▶ Entries provided:
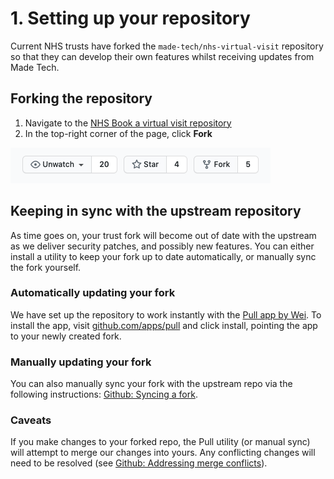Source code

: # 1. Setting up your repository

Current NHS trusts have forked the `made-tech/nhs-virtual-visit` repository so
that they can develop their own features whilst receiving updates from Made
Tech.

## Forking the repository

1. Navigate to the [NHS Book a virtual visit repository](https://github.com/madetech/nhs-virtual-visit)
2. In the top-right corner of the page, click **Fork**

![fork button](../images/fork_button.png)

## Keeping in sync with the upstream repository

As time goes on, your trust fork will become out of date with the upstream as we
deliver security patches, and possibly new features. You can either install a
utility to keep your fork up to date automatically, or manually sync the fork
yourself.

### Automatically updating your fork

We have set up the repository to work instantly with the [Pull app by Wei](https://github.com/wei/pull). To install the app, visit [github.com/apps/pull](https://github.com/apps/pull) and click install, pointing the app to your newly created fork.

### Manually updating your fork

You can also manually sync your fork with the upstream repo via the following
instructions: [Github: Syncing a fork](https://docs.github.com/en/github/collaborating-with-issues-and-pull-requests/syncing-a-fork).

### Caveats

If you make changes to your forked repo, the Pull utility (or manual sync) will attempt to merge our changes into yours. Any conflicting changes will need to be resolved (see [Github: Addressing merge conflicts](https://docs.github.com/en/github/collaborating-with-issues-and-pull-requests/addressing-merge-conflicts)).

▶ Task item:
Go through the listing above and retype it exactly, skipping every picture.

▶ Exercise answer:
Source code

: # 1. Setting up your repository

Current NHS trusts have forked the `made-tech/nhs-virtual-visit` repository so
that they can develop their own features whilst receiving updates from Made
Tech.

## Forking the repository

1. Navigate to the [NHS Book a virtual visit repository](https://github.com/madetech/nhs-virtual-visit)
2. In the top-right corner of the page, click **Fork**

![fork button](../images/fork_button.png)

## Keeping in sync with the upstream repository

As time goes on, your trust fork will become out of date with the upstream as we
deliver security patches, and possibly new features. You can either install a
utility to keep your fork up to date automatically, or manually sync the fork
yourself.

### Automatically updating your fork

We have set up the repository to work instantly with the [Pull app by Wei](https://github.com/wei/pull). To install the app, visit [github.com/apps/pull](https://github.com/apps/pull) and click install, pointing the app to your newly created fork.

### Manually updating your fork

You can also manually sync your fork with the upstream repo via the following
instructions: [Github: Syncing a fork](https://docs.github.com/en/github/collaborating-with-issues-and-pull-requests/syncing-a-fork).

### Caveats

If you make changes to your forked repo, the Pull utility (or manual sync) will attempt to merge our changes into yours. Any conflicting changes will need to be resolved (see [Github: Addressing merge conflicts](https://docs.github.com/en/github/collaborating-with-issues-and-pull-requests/addressing-merge-conflicts)).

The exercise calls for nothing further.